## Task objective
Going line by line through the entries below, count those that contain "GATE". Give the number by itself.

Records START

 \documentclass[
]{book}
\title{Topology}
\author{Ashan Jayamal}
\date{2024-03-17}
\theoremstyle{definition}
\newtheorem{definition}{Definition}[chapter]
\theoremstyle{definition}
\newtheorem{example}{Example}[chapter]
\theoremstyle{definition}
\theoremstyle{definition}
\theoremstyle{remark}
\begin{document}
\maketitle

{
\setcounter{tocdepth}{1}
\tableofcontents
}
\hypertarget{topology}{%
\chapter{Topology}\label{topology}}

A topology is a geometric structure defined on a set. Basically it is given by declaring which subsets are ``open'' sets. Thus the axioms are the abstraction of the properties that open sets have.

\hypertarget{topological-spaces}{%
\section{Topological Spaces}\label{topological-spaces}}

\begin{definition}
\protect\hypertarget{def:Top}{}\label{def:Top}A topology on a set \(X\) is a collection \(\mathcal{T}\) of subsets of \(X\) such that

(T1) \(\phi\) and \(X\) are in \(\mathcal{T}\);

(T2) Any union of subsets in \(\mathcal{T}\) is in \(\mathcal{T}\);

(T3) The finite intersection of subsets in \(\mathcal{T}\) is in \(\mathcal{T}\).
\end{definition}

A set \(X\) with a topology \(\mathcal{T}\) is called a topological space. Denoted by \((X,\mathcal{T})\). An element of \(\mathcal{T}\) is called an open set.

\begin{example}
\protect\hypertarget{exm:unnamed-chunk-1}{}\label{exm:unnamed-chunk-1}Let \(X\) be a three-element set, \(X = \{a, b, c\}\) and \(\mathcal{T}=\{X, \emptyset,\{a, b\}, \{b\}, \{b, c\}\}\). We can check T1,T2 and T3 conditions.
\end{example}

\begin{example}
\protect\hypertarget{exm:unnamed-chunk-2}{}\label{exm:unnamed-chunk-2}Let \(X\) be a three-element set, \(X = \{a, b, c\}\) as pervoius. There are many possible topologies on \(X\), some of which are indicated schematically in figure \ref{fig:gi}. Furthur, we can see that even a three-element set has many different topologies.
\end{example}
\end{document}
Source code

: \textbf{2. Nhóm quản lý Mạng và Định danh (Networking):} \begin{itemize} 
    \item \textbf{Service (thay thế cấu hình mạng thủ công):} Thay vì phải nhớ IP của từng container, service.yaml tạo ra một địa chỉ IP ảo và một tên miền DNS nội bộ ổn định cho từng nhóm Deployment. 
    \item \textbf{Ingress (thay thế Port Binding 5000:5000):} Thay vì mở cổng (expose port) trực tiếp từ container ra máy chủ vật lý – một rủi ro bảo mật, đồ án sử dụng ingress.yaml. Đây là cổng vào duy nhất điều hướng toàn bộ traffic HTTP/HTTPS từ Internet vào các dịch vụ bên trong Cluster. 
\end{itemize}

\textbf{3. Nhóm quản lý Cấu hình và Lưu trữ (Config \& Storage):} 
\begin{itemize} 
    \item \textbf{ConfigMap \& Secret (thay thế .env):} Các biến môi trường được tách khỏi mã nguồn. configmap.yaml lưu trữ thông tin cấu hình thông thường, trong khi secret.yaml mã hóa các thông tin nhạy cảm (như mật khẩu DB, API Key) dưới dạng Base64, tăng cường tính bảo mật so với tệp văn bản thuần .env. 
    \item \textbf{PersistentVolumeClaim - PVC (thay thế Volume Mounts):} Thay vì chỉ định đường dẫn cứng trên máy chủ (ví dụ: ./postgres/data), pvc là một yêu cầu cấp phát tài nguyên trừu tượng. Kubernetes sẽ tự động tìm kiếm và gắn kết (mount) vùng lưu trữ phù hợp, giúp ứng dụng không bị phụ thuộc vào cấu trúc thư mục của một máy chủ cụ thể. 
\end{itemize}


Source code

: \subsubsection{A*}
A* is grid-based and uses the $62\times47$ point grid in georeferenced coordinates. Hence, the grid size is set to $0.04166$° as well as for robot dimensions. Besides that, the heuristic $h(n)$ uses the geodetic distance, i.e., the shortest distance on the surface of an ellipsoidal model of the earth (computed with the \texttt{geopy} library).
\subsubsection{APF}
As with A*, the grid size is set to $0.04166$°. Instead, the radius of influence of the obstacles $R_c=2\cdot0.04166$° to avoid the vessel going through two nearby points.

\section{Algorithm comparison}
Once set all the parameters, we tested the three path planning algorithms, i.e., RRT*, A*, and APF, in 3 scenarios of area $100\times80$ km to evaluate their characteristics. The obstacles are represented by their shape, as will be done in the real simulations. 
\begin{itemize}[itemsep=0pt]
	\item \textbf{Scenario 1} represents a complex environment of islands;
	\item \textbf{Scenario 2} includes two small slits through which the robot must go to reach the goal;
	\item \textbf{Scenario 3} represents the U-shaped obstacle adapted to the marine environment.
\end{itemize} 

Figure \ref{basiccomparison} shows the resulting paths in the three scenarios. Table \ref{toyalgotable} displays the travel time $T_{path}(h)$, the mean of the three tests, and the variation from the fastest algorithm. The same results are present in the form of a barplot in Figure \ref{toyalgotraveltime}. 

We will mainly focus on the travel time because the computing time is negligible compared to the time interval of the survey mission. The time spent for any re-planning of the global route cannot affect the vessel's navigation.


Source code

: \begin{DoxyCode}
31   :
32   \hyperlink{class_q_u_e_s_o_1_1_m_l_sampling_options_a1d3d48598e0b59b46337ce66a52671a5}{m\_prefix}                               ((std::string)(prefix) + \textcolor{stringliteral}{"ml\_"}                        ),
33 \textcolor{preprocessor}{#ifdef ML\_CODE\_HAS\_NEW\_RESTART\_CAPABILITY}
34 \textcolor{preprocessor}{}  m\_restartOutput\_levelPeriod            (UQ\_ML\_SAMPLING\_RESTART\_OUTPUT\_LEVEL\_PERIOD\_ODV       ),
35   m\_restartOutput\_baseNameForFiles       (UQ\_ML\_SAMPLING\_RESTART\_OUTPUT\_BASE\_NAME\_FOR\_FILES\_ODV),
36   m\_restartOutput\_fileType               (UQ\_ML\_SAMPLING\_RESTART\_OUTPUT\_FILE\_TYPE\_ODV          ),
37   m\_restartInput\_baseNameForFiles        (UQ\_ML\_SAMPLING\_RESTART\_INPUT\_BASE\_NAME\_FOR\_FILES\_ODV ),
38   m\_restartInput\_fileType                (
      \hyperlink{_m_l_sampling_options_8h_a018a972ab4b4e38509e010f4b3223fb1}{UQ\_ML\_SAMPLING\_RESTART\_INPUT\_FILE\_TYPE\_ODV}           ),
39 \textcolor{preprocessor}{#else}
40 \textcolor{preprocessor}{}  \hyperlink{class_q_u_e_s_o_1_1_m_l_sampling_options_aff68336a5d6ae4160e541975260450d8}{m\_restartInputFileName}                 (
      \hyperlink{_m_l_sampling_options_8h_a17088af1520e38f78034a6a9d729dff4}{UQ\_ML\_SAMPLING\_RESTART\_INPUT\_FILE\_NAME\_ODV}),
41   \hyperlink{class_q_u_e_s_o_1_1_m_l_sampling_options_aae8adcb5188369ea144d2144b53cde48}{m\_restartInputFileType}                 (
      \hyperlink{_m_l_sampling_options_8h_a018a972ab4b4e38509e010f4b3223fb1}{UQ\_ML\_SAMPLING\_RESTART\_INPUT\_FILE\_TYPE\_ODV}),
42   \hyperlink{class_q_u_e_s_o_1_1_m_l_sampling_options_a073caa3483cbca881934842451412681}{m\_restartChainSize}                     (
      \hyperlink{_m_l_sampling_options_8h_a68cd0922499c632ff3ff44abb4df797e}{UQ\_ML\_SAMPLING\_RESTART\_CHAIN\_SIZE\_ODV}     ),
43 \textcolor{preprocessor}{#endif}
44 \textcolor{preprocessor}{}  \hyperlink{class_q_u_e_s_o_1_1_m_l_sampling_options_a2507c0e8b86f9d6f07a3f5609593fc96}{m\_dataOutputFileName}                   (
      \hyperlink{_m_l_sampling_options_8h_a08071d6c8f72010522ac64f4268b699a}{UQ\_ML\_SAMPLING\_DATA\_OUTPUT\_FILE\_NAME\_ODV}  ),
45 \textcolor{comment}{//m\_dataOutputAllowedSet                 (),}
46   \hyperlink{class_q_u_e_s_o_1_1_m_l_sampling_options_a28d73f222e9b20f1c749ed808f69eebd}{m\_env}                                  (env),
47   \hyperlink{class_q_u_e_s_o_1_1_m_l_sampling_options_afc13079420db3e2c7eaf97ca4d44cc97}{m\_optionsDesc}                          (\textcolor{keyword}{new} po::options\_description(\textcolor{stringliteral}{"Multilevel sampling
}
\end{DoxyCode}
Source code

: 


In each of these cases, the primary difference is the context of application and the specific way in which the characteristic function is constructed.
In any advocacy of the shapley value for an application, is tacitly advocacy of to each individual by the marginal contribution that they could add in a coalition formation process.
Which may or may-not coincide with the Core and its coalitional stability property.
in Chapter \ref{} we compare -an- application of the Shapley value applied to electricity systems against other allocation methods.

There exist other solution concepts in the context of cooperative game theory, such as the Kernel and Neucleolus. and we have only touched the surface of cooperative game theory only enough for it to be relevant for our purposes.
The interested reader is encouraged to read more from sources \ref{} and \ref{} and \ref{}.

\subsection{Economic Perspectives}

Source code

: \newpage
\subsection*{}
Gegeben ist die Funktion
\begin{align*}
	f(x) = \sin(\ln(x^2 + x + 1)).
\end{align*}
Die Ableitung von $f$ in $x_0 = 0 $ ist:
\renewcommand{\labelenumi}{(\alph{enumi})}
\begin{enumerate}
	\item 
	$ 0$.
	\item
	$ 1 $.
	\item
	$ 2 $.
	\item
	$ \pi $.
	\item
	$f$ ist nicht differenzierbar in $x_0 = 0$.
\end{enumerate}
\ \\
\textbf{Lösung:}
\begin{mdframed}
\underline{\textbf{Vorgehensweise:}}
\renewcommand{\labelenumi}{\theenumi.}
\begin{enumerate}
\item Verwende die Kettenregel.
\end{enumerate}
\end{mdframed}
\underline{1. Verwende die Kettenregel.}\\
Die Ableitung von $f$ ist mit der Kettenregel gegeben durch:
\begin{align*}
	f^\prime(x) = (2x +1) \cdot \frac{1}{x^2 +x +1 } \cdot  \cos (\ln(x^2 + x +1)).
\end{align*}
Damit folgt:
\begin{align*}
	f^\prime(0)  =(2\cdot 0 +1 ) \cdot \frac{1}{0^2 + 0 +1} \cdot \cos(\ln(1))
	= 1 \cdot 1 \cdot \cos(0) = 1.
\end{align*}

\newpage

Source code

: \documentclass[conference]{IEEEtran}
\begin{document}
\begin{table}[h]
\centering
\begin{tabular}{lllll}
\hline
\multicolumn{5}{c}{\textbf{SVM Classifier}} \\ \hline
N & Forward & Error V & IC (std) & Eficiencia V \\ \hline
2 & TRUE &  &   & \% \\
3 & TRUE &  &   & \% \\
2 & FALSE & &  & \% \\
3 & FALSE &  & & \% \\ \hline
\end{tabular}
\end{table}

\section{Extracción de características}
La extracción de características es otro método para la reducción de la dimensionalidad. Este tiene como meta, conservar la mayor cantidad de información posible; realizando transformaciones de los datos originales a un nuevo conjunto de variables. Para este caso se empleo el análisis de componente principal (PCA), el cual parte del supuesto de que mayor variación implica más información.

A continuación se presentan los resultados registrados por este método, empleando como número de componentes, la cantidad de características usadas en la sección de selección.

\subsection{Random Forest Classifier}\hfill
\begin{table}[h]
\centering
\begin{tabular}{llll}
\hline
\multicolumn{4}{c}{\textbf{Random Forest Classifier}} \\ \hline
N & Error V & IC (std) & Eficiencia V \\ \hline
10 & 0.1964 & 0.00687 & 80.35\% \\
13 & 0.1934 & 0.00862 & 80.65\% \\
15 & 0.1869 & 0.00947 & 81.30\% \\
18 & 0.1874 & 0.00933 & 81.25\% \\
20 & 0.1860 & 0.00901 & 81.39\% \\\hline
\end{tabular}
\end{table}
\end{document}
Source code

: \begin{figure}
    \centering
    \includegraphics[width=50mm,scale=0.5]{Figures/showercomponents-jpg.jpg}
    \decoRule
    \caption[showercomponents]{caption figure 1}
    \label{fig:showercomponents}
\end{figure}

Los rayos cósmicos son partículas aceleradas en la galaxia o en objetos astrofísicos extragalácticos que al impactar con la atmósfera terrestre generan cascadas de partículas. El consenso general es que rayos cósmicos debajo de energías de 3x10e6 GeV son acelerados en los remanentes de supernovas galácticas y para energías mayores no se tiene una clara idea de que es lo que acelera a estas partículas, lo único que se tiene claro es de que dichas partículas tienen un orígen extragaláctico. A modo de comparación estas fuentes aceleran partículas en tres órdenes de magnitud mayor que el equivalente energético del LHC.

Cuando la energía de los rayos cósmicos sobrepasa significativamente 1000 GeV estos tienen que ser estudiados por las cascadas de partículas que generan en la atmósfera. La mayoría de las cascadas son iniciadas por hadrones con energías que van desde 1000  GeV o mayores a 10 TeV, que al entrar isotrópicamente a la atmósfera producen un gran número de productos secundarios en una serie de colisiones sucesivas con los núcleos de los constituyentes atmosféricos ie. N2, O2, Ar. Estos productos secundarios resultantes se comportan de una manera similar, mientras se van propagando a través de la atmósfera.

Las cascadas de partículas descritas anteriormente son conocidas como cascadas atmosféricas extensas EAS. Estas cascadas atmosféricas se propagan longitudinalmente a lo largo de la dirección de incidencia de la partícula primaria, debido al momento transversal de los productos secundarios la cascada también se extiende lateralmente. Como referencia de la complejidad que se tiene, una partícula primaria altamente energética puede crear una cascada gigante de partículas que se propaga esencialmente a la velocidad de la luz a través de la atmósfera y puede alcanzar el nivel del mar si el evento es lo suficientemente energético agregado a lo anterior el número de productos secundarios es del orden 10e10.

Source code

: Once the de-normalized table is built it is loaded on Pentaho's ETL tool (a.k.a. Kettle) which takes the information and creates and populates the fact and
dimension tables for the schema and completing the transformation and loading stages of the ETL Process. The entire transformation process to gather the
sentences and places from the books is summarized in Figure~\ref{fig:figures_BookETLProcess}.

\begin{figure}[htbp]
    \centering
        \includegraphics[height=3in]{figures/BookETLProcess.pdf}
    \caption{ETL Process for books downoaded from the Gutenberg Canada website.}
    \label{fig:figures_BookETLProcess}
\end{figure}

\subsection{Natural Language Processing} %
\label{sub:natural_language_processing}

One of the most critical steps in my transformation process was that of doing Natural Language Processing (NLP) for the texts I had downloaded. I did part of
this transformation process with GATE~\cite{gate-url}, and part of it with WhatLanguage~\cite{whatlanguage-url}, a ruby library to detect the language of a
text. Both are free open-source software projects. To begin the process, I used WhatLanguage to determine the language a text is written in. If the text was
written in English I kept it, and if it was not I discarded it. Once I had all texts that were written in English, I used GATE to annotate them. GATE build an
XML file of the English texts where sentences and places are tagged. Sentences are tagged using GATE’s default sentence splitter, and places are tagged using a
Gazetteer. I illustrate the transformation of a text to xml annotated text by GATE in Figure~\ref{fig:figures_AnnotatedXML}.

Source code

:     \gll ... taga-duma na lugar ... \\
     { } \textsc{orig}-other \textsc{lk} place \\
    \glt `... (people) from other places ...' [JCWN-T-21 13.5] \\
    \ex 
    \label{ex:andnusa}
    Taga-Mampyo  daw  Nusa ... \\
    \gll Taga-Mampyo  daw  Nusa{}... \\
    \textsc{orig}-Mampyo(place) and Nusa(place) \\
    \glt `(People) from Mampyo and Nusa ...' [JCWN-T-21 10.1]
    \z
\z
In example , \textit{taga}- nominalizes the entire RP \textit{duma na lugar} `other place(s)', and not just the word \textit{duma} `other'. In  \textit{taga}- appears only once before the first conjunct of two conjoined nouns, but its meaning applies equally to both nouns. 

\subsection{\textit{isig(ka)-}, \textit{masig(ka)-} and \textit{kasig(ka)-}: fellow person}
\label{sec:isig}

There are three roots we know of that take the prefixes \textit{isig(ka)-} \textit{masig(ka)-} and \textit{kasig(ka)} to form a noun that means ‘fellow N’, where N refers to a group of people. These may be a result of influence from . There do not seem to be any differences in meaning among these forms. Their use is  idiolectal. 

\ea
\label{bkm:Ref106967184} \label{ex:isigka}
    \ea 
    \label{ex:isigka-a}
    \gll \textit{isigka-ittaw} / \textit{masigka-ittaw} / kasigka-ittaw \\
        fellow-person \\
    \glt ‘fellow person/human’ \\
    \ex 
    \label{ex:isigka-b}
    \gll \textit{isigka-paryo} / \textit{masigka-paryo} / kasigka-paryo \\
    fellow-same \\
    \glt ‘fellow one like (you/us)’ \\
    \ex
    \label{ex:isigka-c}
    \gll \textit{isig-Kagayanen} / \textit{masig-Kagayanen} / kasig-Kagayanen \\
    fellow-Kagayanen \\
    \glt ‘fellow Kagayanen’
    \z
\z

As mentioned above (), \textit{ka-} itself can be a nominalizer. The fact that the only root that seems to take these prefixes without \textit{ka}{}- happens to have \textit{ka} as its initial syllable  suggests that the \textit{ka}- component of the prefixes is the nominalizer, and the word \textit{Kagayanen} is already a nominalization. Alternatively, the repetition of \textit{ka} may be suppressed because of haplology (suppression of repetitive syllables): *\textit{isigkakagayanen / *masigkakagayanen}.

Records END

## Expected answer
4